▸ **Work required**
From the listing below, extract every line containing "folgt".
═════ Source material ═════
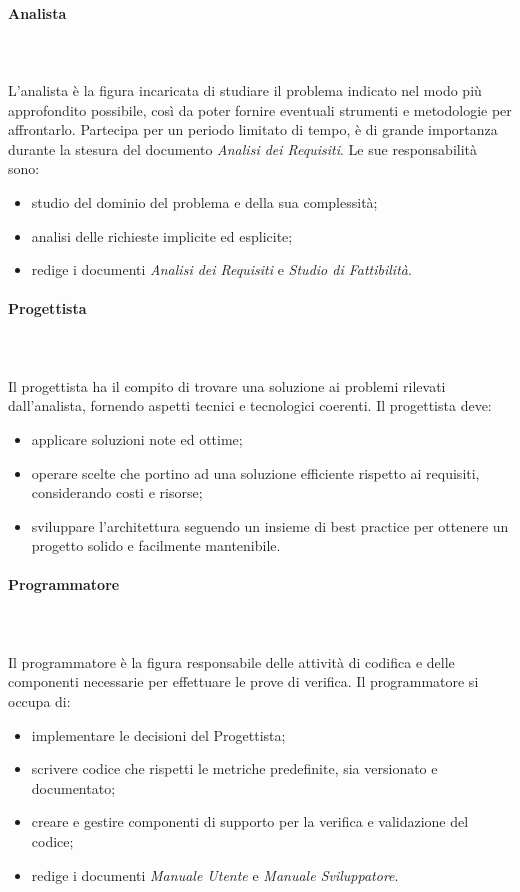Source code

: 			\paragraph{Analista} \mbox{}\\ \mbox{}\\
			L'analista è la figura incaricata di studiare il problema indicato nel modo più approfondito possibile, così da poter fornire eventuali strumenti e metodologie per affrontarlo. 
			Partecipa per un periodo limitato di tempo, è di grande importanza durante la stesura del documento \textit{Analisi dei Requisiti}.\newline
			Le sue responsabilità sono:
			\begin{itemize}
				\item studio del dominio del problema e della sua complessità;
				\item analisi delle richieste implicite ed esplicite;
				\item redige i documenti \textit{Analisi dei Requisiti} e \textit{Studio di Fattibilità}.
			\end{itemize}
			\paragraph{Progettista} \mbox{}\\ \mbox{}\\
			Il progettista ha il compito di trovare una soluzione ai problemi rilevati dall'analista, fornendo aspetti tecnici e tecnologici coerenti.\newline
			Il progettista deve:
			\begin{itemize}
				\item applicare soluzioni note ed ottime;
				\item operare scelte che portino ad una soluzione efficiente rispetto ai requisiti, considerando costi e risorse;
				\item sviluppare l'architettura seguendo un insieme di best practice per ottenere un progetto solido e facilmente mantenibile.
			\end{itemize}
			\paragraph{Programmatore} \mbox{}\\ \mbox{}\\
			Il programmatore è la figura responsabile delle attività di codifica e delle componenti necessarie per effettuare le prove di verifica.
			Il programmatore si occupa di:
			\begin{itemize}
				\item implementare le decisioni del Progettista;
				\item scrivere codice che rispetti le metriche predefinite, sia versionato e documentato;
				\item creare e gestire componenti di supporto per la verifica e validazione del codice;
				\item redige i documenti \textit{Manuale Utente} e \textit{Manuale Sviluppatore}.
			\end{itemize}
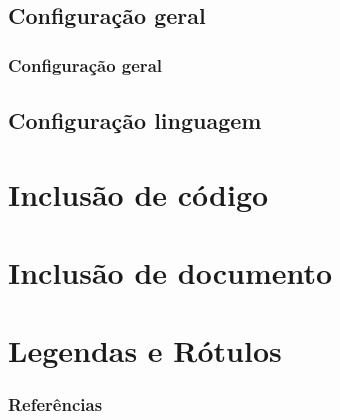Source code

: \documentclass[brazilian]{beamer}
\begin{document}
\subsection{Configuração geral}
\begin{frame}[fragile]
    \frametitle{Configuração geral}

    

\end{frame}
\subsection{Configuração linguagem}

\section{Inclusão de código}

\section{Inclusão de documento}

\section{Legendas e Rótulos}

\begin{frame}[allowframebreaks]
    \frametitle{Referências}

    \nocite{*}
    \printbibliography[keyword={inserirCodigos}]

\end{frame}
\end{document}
═════
═════ Source material ═════
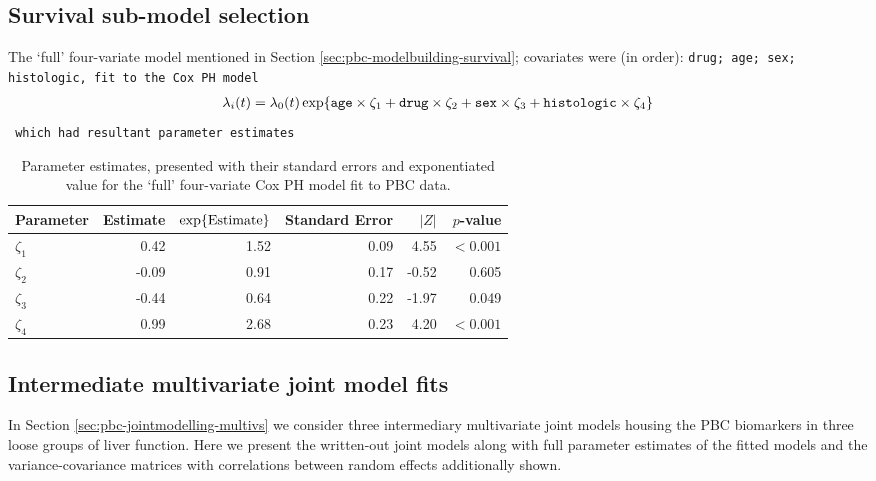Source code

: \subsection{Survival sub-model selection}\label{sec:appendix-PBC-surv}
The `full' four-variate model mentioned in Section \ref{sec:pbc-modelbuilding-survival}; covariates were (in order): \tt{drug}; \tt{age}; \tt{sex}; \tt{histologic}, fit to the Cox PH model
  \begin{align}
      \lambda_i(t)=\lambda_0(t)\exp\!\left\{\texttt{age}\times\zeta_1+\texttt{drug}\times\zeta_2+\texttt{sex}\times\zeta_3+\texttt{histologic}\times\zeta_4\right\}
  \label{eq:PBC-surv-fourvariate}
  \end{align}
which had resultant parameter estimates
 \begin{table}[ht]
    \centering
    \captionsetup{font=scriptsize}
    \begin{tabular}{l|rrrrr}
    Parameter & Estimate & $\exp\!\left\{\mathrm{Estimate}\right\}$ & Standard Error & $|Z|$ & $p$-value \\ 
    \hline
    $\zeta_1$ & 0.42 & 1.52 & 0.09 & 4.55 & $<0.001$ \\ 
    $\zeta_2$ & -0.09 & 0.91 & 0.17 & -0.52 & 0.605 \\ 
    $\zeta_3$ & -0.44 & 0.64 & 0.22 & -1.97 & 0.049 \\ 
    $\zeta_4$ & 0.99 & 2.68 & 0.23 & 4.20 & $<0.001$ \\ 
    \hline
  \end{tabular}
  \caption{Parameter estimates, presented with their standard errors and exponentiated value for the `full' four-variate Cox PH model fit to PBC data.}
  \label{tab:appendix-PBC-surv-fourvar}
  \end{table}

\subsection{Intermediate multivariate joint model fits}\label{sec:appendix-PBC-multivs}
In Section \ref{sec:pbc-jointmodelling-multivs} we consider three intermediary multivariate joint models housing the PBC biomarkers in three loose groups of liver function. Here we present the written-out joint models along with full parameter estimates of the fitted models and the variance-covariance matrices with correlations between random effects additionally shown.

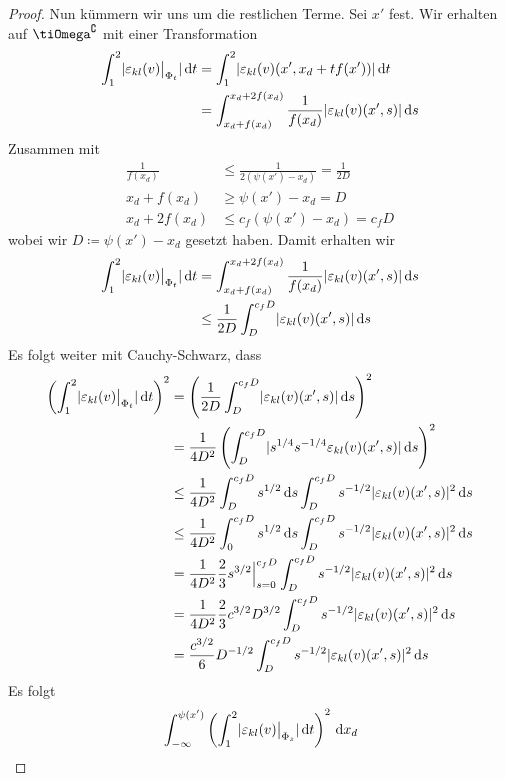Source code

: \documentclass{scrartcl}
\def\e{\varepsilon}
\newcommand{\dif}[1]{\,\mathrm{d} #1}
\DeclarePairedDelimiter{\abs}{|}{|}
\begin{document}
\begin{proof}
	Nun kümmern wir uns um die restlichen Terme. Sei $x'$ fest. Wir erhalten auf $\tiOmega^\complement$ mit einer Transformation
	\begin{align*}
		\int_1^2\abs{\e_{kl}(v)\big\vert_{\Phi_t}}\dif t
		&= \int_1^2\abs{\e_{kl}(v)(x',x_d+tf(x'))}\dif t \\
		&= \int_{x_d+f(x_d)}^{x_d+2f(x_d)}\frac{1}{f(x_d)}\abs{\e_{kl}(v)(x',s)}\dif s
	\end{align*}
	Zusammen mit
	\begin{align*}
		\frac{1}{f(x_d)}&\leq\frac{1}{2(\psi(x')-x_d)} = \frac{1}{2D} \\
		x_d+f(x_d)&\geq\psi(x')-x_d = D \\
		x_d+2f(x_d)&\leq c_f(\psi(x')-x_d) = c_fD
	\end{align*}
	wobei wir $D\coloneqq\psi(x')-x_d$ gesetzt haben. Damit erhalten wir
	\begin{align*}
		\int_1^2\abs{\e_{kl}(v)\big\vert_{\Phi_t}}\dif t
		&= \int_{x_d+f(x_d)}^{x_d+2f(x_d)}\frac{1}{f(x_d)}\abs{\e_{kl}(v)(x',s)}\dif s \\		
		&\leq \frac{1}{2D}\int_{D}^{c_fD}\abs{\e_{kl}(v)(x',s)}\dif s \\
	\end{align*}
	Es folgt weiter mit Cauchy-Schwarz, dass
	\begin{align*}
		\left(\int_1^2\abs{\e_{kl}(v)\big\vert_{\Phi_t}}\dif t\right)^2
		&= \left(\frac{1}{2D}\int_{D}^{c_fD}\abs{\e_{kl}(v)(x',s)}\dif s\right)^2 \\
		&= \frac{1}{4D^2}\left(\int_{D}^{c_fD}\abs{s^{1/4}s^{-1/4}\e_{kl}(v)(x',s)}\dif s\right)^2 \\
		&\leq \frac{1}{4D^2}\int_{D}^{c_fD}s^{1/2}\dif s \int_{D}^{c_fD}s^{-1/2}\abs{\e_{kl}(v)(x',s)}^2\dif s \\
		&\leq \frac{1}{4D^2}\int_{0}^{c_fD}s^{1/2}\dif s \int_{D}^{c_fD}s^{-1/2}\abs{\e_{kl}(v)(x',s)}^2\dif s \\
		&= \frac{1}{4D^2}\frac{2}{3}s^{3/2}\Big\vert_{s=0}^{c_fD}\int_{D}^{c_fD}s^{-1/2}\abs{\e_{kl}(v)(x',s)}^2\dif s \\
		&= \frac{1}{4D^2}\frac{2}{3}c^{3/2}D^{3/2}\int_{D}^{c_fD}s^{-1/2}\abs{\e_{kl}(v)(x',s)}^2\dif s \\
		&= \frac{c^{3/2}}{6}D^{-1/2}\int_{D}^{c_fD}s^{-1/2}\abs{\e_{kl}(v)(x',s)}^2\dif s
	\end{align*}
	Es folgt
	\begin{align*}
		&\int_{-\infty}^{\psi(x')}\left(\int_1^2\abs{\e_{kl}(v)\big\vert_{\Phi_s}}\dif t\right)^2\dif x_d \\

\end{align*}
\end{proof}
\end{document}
═════
▸ **Answer to this problem**
	Es folgt weiter mit Cauchy-Schwarz, dass
	Es folgt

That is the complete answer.